▶ _Problem statement_: Nothing in the data should be left out, so repeat it all exactly.
:: Available data
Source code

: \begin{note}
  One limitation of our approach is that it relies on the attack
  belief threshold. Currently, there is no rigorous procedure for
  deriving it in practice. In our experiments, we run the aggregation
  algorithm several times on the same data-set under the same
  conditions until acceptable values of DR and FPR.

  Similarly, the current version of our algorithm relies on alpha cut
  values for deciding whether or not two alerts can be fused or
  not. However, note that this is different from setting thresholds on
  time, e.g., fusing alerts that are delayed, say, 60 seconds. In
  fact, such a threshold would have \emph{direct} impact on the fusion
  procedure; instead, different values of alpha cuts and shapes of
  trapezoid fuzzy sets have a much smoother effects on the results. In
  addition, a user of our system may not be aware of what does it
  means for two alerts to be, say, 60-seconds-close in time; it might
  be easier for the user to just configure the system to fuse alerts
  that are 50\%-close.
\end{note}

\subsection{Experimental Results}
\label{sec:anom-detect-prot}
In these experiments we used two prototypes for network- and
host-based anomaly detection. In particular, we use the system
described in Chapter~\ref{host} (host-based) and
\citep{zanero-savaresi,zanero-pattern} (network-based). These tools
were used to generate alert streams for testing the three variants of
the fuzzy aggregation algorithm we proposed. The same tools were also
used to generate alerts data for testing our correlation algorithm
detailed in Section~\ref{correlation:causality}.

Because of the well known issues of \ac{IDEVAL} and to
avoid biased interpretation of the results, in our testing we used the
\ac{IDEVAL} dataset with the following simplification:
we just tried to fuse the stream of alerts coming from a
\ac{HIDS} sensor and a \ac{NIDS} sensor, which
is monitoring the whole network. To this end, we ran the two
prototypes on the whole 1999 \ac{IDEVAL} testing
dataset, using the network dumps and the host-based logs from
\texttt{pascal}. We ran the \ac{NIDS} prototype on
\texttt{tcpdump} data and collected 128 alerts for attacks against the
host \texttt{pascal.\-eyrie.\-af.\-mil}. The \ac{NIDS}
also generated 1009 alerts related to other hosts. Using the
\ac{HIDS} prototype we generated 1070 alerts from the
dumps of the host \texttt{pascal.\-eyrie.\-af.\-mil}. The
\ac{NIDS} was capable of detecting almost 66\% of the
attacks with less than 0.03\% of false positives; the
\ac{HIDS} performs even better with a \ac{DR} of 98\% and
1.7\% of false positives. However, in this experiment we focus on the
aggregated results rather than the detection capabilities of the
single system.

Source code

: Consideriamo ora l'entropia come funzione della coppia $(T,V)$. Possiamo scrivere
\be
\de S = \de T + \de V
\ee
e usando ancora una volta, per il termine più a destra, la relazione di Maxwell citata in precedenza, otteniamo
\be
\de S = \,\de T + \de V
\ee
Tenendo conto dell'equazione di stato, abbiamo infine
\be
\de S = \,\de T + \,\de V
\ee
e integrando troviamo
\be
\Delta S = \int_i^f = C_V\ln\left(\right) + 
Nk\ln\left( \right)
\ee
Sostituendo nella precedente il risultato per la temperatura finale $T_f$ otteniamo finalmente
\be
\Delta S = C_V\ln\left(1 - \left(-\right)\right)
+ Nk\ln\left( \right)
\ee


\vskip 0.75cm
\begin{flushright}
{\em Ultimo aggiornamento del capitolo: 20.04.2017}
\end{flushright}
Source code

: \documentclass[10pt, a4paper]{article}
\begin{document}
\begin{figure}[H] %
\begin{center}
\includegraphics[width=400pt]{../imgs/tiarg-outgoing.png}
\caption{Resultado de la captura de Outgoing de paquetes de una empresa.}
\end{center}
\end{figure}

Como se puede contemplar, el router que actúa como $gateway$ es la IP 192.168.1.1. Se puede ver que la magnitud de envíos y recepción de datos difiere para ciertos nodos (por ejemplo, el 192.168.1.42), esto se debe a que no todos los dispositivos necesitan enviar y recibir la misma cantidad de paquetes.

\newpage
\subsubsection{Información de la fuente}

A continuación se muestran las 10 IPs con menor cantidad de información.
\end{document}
::::
▶ _Written response_:
Source code

: \begin{note}
  One limitation of our approach is that it relies on the attack
  belief threshold. Currently, there is no rigorous procedure for
  deriving it in practice. In our experiments, we run the aggregation
  algorithm several times on the same data-set under the same
  conditions until acceptable values of DR and FPR.

  Similarly, the current version of our algorithm relies on alpha cut
  values for deciding whether or not two alerts can be fused or
  not. However, note that this is different from setting thresholds on
  time, e.g., fusing alerts that are delayed, say, 60 seconds. In
  fact, such a threshold would have \emph{direct} impact on the fusion
  procedure; instead, different values of alpha cuts and shapes of
  trapezoid fuzzy sets have a much smoother effects on the results. In
  addition, a user of our system may not be aware of what does it
  means for two alerts to be, say, 60-seconds-close in time; it might
  be easier for the user to just configure the system to fuse alerts
  that are 50\%-close.
\end{note}

\subsection{Experimental Results}
\label{sec:anom-detect-prot}
In these experiments we used two prototypes for network- and
host-based anomaly detection. In particular, we use the system
described in Chapter~\ref{host} (host-based) and
\citep{zanero-savaresi,zanero-pattern} (network-based). These tools
were used to generate alert streams for testing the three variants of
the fuzzy aggregation algorithm we proposed. The same tools were also
used to generate alerts data for testing our correlation algorithm
detailed in Section~\ref{correlation:causality}.

Because of the well known issues of \ac{IDEVAL} and to
avoid biased interpretation of the results, in our testing we used the
\ac{IDEVAL} dataset with the following simplification:
we just tried to fuse the stream of alerts coming from a
\ac{HIDS} sensor and a \ac{NIDS} sensor, which
is monitoring the whole network. To this end, we ran the two
prototypes on the whole 1999 \ac{IDEVAL} testing
dataset, using the network dumps and the host-based logs from
\texttt{pascal}. We ran the \ac{NIDS} prototype on
\texttt{tcpdump} data and collected 128 alerts for attacks against the
host \texttt{pascal.\-eyrie.\-af.\-mil}. The \ac{NIDS}
also generated 1009 alerts related to other hosts. Using the
\ac{HIDS} prototype we generated 1070 alerts from the
dumps of the host \texttt{pascal.\-eyrie.\-af.\-mil}. The
\ac{NIDS} was capable of detecting almost 66\% of the
attacks with less than 0.03\% of false positives; the
\ac{HIDS} performs even better with a \ac{DR} of 98\% and
1.7\% of false positives. However, in this experiment we focus on the
aggregated results rather than the detection capabilities of the
single system.

Source code

: Consideriamo ora l'entropia come funzione della coppia $(T,V)$. Possiamo scrivere
\be
\de S = \de T + \de V
\ee
e usando ancora una volta, per il termine più a destra, la relazione di Maxwell citata in precedenza, otteniamo
\be
\de S = \,\de T + \de V
\ee
Tenendo conto dell'equazione di stato, abbiamo infine
\be
\de S = \,\de T + \,\de V
\ee
e integrando troviamo
\be
\Delta S = \int_i^f = C_V\ln\left(\right) + 
Nk\ln\left( \right)
\ee
Sostituendo nella precedente il risultato per la temperatura finale $T_f$ otteniamo finalmente
\be
\Delta S = C_V\ln\left(1 - \left(-\right)\right)
+ Nk\ln\left( \right)
\ee


\vskip 0.75cm
\begin{flushright}
{\em Ultimo aggiornamento del capitolo: 20.04.2017}
\end{flushright}
Source code

: \documentclass[10pt, a4paper]{article}
\begin{document}
\begin{figure}[H] %
\begin{center}
\includegraphics[width=400pt]{../imgs/tiarg-outgoing.png}
\caption{Resultado de la captura de Outgoing de paquetes de una empresa.}
\end{center}
\end{figure}

Como se puede contemplar, el router que actúa como $gateway$ es la IP 192.168.1.1. Se puede ver que la magnitud de envíos y recepción de datos difiere para ciertos nodos (por ejemplo, el 192.168.1.42), esto se debe a que no todos los dispositivos necesitan enviar y recibir la misma cantidad de paquetes.

\newpage
\subsubsection{Información de la fuente}

A continuación se muestran las 10 IPs con menor cantidad de información.
\end{document}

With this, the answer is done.